You tell WaxFrame what document you need. Multiple AIs each read it and suggest improvements. A separate AI — the Builder — weighs all the suggestions, applies the best ones, and produces an updated document. You repeat that process — called a round — until the document is good enough to use.
Think of it like having five sharp colleagues review your draft simultaneously, then one editor incorporate all their notes. Except it takes about two minutes per round instead of two weeks.
Setup screen — where you configure which AIs you're using and enter your API keys. You do this once and your settings are remembered.
Project screen — where you enter the goal for your document and, if you already have a draft, paste it in. This is also where you clear a project and start fresh.
Work screen — where the action happens. You run rounds here, watch the AIs work in real time, review the updated document, and handle any conflicts the Builder couldn't resolve on its own.
WaxFrame talks directly to AI providers on your behalf. To do that, it needs an API key from each AI provider you want to use. An API key is simply a password that proves to the provider that you have an account and gives WaxFrame permission to send requests on your behalf.
You'll need keys from at least two providers — one for your reviewers and one for your Builder. Most providers let you sign up and get a key in a few minutes, and many offer free credits to get started.
Your API keys are stored only in your browser.

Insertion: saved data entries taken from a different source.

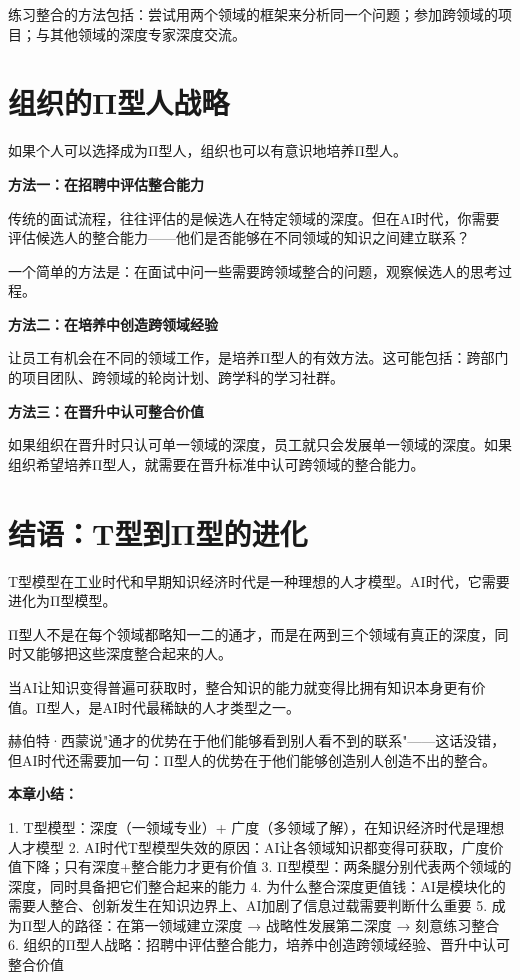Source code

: 练习整合的方法包括：尝试用两个领域的框架来分析同一个问题；参加跨领域的项目；与其他领域的深度专家深度交流。

\section{组织的Π型人战略}


如果个人可以选择成为Π型人，组织也可以有意识地培养Π型人。

\textbf{方法一：在招聘中评估整合能力}

传统的面试流程，往往评估的是候选人在特定领域的深度。但在AI时代，你需要评估候选人的整合能力——他们是否能够在不同领域的知识之间建立联系？

一个简单的方法是：在面试中问一些需要跨领域整合的问题，观察候选人的思考过程。

\textbf{方法二：在培养中创造跨领域经验}

让员工有机会在不同的领域工作，是培养Π型人的有效方法。这可能包括：跨部门的项目团队、跨领域的轮岗计划、跨学科的学习社群。

\textbf{方法三：在晋升中认可整合价值}

如果组织在晋升时只认可单一领域的深度，员工就只会发展单一领域的深度。如果组织希望培养Π型人，就需要在晋升标准中认可跨领域的整合能力。

\section{结语：T型到Π型的进化}


T型模型在工业时代和早期知识经济时代是一种理想的人才模型。AI时代，它需要进化为Π型模型。

Π型人不是在每个领域都略知一二的通才，而是在两到三个领域有真正的深度，同时又能够把这些深度整合起来的人。

当AI让知识变得普遍可获取时，整合知识的能力就变得比拥有知识本身更有价值。Π型人，是AI时代最稀缺的人才类型之一。

赫伯特·西蒙说"通才的优势在于他们能够看到别人看不到的联系"——这话没错，但AI时代还需要加一句：Π型人的优势在于他们能够创造别人创造不出的整合。


\textbf{本章小结：}

1. T型模型：深度（一领域专业）+ 广度（多领域了解），在知识经济时代是理想人才模型
2. AI时代T型模型失效的原因：AI让各领域知识都变得可获取，广度价值下降；只有深度+整合能力才更有价值
3. Π型模型：两条腿分别代表两个领域的深度，同时具备把它们整合起来的能力
4. 为什么整合深度更值钱：AI是模块化的需要人整合、创新发生在知识边界上、AI加剧了信息过载需要判断什么重要
5. 成为Π型人的路径：在第一领域建立深度 → 战略性发展第二深度 → 刻意练习整合
6. 组织的Π型人战略：招聘中评估整合能力，培养中创造跨领域经验、晋升中认可整合价值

They never leave your machine and are never sent to WaxFrame or anyone else — only directly to the AI provider you're using.

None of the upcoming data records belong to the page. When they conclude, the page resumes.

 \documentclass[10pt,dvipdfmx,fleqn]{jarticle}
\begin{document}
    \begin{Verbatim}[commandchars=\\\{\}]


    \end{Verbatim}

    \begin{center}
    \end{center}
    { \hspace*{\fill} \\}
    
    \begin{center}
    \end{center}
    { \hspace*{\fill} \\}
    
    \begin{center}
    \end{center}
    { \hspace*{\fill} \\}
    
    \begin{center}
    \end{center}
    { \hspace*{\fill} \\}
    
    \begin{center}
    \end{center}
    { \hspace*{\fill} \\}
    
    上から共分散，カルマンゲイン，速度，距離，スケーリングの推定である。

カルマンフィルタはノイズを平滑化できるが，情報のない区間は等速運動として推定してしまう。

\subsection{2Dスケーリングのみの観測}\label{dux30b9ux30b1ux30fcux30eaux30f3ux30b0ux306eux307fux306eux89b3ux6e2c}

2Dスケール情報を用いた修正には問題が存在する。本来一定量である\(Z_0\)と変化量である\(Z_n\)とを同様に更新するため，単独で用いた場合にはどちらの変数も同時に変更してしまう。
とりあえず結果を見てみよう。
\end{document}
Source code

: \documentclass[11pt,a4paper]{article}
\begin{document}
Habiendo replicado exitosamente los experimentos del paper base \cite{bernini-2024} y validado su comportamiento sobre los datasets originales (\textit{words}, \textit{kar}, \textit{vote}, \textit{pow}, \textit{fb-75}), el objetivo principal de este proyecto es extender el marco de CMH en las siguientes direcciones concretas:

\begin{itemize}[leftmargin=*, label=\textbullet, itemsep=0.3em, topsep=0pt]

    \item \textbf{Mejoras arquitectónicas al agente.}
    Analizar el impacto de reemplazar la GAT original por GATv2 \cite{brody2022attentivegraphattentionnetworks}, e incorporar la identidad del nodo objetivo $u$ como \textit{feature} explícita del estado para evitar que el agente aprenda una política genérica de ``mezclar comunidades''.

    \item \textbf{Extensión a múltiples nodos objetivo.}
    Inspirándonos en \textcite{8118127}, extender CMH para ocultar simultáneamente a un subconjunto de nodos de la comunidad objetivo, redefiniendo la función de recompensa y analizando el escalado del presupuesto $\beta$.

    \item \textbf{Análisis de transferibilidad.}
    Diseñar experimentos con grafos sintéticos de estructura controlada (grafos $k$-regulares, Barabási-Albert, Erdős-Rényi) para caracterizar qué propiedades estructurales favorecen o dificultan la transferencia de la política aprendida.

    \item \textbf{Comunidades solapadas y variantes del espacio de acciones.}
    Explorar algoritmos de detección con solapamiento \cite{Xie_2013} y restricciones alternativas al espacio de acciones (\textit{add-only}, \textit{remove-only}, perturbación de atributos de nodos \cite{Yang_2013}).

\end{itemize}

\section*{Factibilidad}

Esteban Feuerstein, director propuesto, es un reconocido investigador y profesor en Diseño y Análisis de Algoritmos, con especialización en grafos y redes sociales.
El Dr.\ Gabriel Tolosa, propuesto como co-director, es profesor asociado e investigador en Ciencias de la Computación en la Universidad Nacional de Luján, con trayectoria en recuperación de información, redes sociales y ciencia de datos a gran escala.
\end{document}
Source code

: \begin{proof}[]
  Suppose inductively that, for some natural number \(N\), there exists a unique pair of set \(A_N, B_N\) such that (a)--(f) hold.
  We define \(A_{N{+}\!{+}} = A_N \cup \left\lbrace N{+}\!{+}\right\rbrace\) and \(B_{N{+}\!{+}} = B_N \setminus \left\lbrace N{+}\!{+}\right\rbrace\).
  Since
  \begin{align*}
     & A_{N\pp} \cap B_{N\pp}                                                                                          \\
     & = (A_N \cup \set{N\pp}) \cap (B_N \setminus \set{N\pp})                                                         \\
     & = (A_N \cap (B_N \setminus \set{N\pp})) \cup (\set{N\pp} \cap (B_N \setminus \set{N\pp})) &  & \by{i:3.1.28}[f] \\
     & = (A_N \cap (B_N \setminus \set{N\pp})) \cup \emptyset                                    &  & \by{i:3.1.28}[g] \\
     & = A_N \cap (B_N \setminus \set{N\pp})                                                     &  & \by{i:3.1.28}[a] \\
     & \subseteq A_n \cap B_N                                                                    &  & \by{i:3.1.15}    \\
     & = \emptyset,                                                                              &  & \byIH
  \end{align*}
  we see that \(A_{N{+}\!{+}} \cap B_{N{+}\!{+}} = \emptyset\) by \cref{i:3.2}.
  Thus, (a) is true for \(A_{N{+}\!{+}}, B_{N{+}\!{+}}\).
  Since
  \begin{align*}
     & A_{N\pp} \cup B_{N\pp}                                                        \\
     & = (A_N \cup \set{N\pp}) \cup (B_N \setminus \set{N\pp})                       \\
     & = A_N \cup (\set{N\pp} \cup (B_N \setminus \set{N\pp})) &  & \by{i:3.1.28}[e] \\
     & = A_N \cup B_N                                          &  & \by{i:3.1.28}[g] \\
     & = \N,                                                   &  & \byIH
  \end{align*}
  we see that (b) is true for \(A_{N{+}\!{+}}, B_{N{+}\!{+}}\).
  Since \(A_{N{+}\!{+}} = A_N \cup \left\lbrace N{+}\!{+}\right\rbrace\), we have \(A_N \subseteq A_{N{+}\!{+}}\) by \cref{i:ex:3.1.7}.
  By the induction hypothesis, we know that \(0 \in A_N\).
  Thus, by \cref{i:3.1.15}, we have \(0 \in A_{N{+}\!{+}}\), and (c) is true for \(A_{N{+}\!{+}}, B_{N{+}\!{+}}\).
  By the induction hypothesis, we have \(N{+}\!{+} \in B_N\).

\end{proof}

When you first open WaxFrame, you can run up to 3 rounds completely free. No account, no credit card, no sign-up. Just open the app, set up your AIs, and go. The free rounds are a chance to try the full product and see how it works before committing to anything.
After your 3 free rounds, WaxFrame will prompt you to enter a license key to continue. You can still view your session history and export your documents — you just can't start new rounds without a key.
Free rounds count from the first time you use the app in a given browser. They don't reset when you start a new project.
A WaxFrame Pro license is a one-time purchase — no subscription, no recurring fees. Buy once, use forever. You get a license key that you enter into the app to unlock unlimited rounds.
Purchase at: weirdave.gumroad.com/l/WaxFrame
You can also reach the purchase page directly from the Menu → Buy WaxFrame Pro.
Your license is stored in your browser. If you switch to a different browser or computer, you'll need to re-enter your key — the key itself is reusable, so just repeat the steps above.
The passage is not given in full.